Even as special counsel Jack Smith pursued an investigation of former President Donald Trump for seeking to overturn the 2020 election, the Justice Department did not slow its sweeping pursuit of pro-Trump rioters who attacked the Capitol on Jan 6, 2021.
As of July, prosecutors have charged nearly 1,100 people in connection with the attack. The Justice Department could ultimately bring indictments against as many as 1,000 more in the months to come.
More than 350 people charged so far stand accused of assaulting police officers, including about 110 who used a deadly or dangerous weapon. Another 310 people have been charged with obstruction of an official proceeding, the go-to count that prosecutors have used to describe how members of the mob disrupted the certification of the election that was taking place inside the Capitol at a joint session of Congress.

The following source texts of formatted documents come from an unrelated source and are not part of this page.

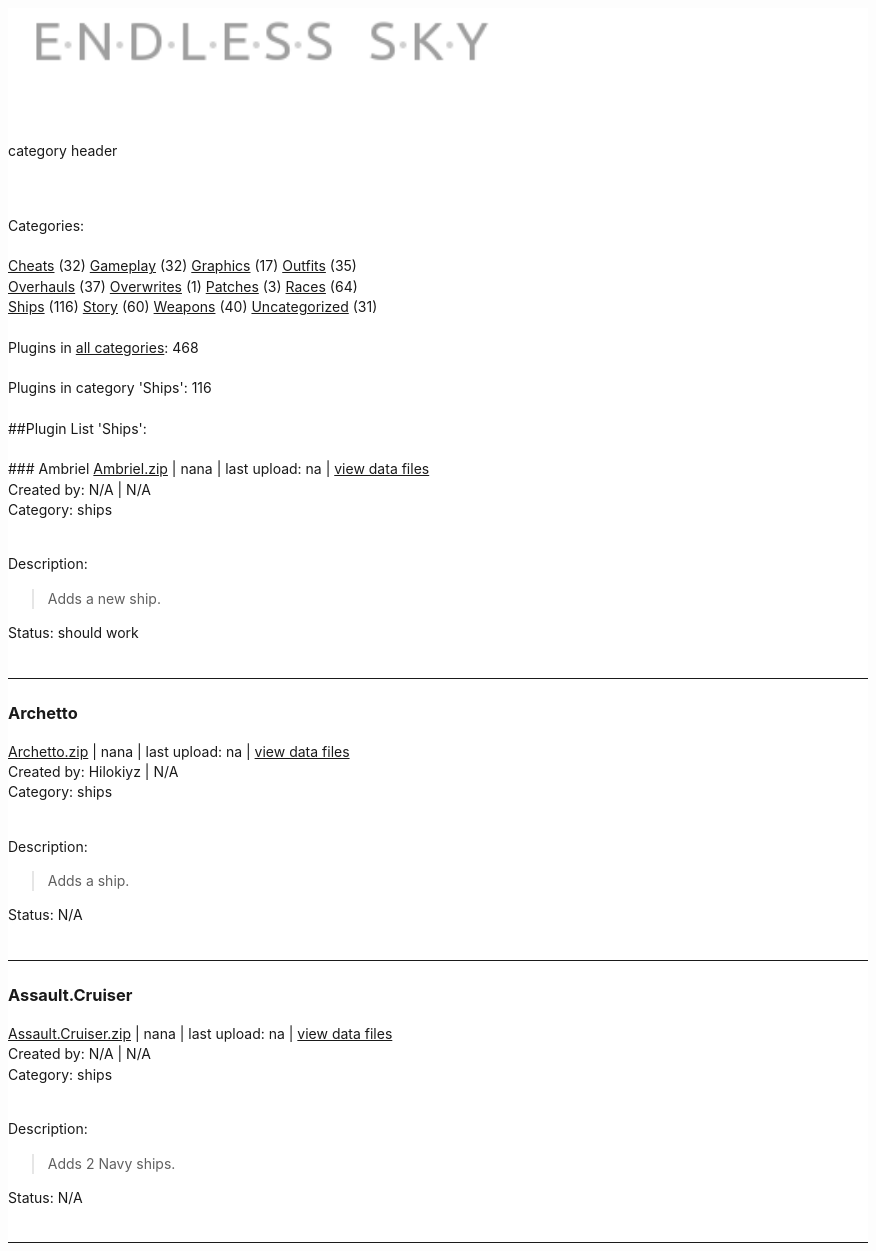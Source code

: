 <img src='res/icon.png' width='500'></img><br><br><br><br>
category header



<br><br>Categories:<br><br>[Cheats](res/categories/cheats.md) (32)  [Gameplay](res/categories/gameplay.md) (32)  [Graphics](res/categories/graphics.md) (17)  [Outfits](res/categories/outfits.md) (35)<br>[Overhauls](res/categories/overhauls.md) (37)  [Overwrites](res/categories/overwrites.md) (1)  [Patches](res/categories/patches.md) (3)  [Races](res/categories/races.md) (64)<br>[Ships](res/categories/ships.md) (116)  [Story](res/categories/story.md) (60)  [Weapons](res/categories/weapons.md) (40)  [Uncategorized](res/categories/uncategorized.md) (31)<br><br> Plugins in [all categories](README.md): 468<br><br>
 Plugins in category 'Ships': 116<br><br>
##Plugin List 'Ships':<br><br>### Ambriel
[Ambriel.zip](https://github.com/zuckung/test3/releases/download/Latest/Ambriel.zip) | nana | last upload: na | [view data files](https://github.com/zuckung/test3/tree/main/Working/All%20Plugins/Ambriel/) <br>
Created by: N/A | N/A<br>
Category: ships<br><br>

Description:<br>
>Adds a new ship.
 
Status: should work<br><br> 
___ 

### Archetto
[Archetto.zip](https://github.com/zuckung/test3/releases/download/Latest/Archetto.zip) | nana | last upload: na | [view data files](https://github.com/zuckung/test3/tree/main/Working/All%20Plugins/Archetto/) <br>
Created by: Hilokiyz | N/A<br>
Category: ships<br><br>

Description:<br>
>Adds a ship.
 
Status: N/A<br><br> 
___ 

### Assault.Cruiser
[Assault.Cruiser.zip](https://github.com/zuckung/test3/releases/download/Latest/Assault.Cruiser.zip) | nana | last upload: na | [view data files](https://github.com/zuckung/test3/tree/main/Working/All%20Plugins/Assault.Cruiser/) <br>
Created by: N/A | N/A<br>
Category: ships<br><br>

Description:<br>
>Adds 2 Navy ships.
 
Status: N/A<br><br> 
___ 
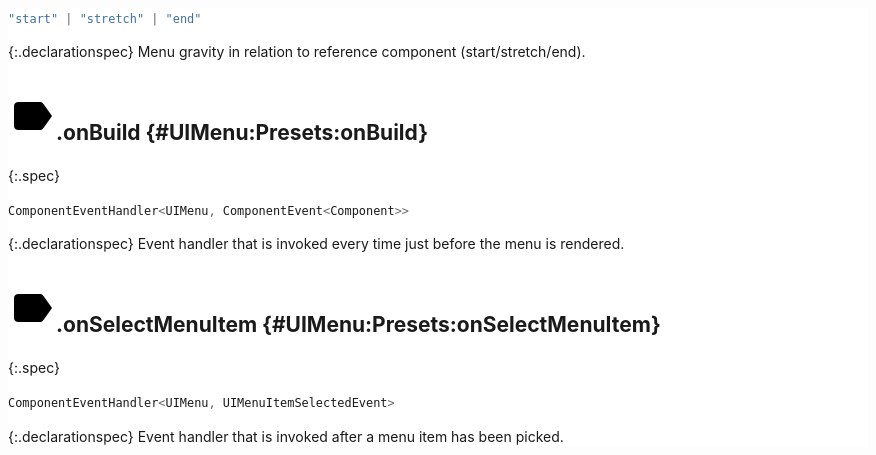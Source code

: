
 ```typescript
"start" | "stretch" | "end"
```
{:.declarationspec}
Menu gravity in relation to reference component (start/stretch/end).



## ![](/assets/icons/spec-property.svg).onBuild {#UIMenu:Presets:onBuild}
{:.spec}

```typescript
ComponentEventHandler<UIMenu, ComponentEvent<Component>>
```
{:.declarationspec}
Event handler that is invoked every time just before the menu is rendered.



## ![](/assets/icons/spec-property.svg).onSelectMenuItem {#UIMenu:Presets:onSelectMenuItem}
{:.spec}

```typescript
ComponentEventHandler<UIMenu, UIMenuItemSelectedEvent>
```
{:.declarationspec}
Event handler that is invoked after a menu item has been picked.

More than 100 rioters have gone to trial in US District Court in Washington, starting with Guy Wesley Reffitt, a Texas militia member who was convicted in March 2022 of helping to lead an advance against the police that resulted in the first violent breach of the Capitol.
Most of those who have faced trial have been found guilty of at least one crime or another; only two — a former government contractor from New Mexico and a low-level member of the Oath Keepers militia — have been acquitted of all the charges they faced.
About 560 defendants have been sentenced. Of those, more than 330 have been ordered to serve time in prison.
The most serious and complex trials have involved the Oath Keepers and the Proud Boys, another far-right organization. The leaders of the groups — Stewart Rhodes and Enrique Tarrio — were both convicted of seditious conspiracy along with some of their lieutenants.
Rhodes, who founded the Oath Keepers in 2009, was sentenced in May to 18 years in prison — the longest sentence given in any Jan. 6 criminal case.
Tarrio is expected to be sentenced this summer.